▶ _About this exercise_:
What lines in the following entries hold the word "according"? Copy each one.

+ + + + +

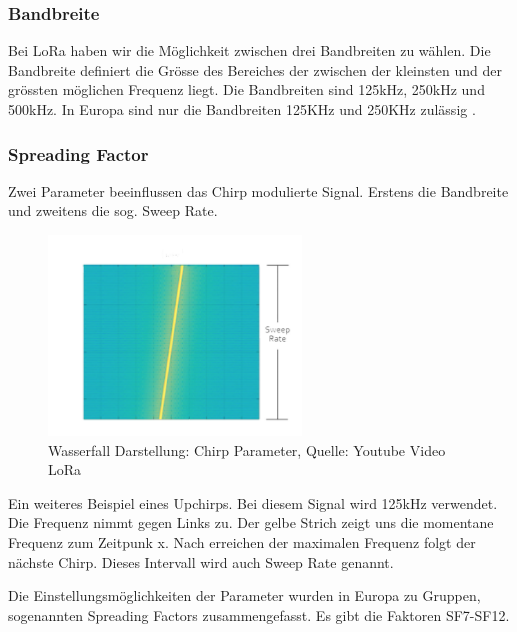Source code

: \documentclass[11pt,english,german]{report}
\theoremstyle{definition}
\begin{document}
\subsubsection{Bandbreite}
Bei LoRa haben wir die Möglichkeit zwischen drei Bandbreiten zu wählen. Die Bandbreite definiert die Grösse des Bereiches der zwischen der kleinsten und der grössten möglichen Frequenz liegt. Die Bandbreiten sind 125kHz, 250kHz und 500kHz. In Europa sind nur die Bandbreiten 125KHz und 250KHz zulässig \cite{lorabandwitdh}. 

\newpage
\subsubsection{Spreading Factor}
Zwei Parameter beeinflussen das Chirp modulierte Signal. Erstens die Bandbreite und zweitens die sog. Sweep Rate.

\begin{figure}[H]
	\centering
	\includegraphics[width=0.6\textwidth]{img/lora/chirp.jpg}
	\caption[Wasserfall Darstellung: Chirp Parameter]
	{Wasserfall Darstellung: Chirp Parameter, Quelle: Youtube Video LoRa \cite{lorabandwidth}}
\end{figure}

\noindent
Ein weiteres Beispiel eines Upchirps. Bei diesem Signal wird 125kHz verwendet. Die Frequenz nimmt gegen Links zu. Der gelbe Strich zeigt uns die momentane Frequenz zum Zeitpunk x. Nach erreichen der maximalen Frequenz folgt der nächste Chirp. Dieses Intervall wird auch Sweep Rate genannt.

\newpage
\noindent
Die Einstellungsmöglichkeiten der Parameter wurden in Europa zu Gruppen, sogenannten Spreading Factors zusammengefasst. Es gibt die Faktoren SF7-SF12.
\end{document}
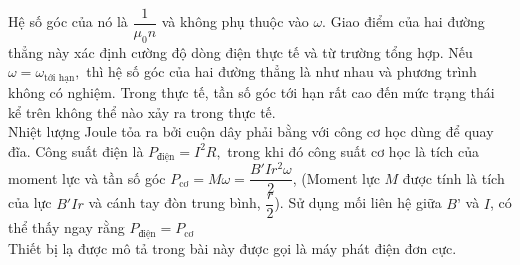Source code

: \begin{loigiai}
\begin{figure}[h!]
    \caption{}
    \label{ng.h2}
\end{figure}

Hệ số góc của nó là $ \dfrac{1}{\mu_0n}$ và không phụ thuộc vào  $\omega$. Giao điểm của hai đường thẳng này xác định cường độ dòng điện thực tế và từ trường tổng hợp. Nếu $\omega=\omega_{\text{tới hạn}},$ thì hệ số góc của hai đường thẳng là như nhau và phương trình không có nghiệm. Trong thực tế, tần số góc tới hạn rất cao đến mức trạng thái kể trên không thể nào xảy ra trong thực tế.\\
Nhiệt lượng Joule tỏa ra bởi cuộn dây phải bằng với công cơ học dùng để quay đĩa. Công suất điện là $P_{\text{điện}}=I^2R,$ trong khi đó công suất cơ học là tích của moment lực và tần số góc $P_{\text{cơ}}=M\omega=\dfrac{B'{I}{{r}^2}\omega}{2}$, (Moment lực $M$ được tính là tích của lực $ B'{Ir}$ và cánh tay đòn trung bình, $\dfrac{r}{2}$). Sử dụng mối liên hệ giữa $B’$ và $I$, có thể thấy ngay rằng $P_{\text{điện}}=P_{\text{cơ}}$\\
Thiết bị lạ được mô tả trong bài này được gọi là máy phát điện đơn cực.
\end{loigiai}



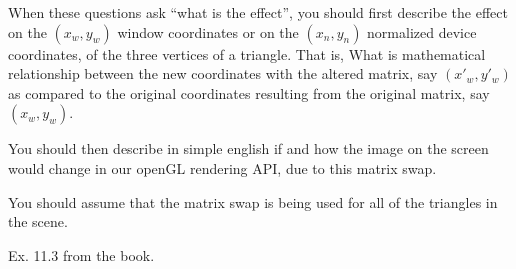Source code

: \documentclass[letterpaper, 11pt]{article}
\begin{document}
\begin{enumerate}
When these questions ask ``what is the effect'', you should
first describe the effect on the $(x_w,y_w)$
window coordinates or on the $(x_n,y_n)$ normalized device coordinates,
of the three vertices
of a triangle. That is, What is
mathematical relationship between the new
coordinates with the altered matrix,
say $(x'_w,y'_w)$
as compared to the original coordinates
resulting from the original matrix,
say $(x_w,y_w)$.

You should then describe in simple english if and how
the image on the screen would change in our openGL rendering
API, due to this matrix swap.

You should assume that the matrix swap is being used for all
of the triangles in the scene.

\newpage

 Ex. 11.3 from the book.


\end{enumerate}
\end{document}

+ + + + +

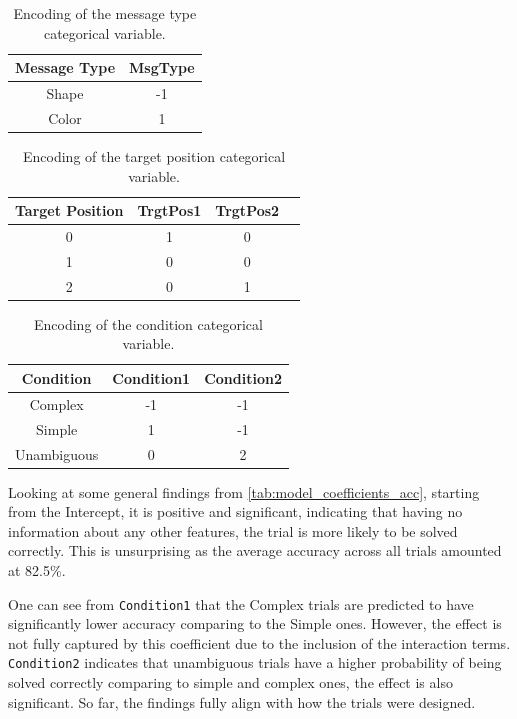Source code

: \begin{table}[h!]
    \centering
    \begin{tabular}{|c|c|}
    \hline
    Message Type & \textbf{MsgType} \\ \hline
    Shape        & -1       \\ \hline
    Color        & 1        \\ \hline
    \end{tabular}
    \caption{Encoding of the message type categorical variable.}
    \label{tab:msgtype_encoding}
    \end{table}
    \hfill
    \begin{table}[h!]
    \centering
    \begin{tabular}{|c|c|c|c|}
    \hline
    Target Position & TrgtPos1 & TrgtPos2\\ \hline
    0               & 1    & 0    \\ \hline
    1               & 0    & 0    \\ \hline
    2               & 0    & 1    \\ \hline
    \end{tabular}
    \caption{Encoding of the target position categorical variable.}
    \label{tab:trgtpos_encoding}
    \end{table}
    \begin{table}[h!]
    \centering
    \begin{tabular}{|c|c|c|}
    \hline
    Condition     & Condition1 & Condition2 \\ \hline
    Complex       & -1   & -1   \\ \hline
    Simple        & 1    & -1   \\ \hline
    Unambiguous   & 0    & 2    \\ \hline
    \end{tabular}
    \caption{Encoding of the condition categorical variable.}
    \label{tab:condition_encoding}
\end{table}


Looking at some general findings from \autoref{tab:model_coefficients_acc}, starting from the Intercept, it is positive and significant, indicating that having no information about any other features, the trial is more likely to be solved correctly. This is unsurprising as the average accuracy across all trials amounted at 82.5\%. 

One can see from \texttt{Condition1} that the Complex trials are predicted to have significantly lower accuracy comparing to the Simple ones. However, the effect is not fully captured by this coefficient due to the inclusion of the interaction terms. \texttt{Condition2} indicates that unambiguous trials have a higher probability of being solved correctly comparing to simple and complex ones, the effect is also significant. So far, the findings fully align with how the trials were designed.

+ + + + +

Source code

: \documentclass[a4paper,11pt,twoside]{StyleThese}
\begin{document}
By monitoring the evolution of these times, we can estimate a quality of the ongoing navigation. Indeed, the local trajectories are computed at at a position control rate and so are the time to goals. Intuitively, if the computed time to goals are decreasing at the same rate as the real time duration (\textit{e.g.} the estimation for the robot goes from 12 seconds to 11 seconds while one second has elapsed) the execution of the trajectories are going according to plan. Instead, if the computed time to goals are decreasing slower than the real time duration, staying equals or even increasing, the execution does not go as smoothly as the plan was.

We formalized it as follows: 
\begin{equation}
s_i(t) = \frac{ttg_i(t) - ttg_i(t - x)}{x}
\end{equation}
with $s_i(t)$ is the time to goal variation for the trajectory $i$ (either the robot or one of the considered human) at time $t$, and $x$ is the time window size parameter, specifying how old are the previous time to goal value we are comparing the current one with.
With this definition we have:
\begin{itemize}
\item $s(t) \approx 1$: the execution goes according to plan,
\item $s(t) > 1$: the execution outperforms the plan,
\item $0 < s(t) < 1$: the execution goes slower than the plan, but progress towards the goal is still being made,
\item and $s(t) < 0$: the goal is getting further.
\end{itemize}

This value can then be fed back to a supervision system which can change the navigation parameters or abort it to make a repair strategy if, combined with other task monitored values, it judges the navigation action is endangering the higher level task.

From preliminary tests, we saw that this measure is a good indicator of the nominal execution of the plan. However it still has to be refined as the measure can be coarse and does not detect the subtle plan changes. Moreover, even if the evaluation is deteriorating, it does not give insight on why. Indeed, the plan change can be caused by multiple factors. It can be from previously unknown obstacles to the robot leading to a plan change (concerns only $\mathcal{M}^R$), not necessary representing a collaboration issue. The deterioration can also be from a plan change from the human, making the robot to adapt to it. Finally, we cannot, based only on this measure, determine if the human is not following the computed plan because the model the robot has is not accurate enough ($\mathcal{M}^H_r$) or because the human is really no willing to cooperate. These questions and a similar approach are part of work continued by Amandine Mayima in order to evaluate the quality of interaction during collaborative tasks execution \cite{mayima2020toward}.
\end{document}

+ + + + +

▶ _Reply_:
By monitoring the evolution of these times, we can estimate a quality of the ongoing navigation. Indeed, the local trajectories are computed at at a position control rate and so are the time to goals. Intuitively, if the computed time to goals are decreasing at the same rate as the real time duration (\textit{e.g.} the estimation for the robot goes from 12 seconds to 11 seconds while one second has elapsed) the execution of the trajectories are going according to plan. Instead, if the computed time to goals are decreasing slower than the real time duration, staying equals or even increasing, the execution does not go as smoothly as the plan was.
\item $s(t) \approx 1$: the execution goes according to plan,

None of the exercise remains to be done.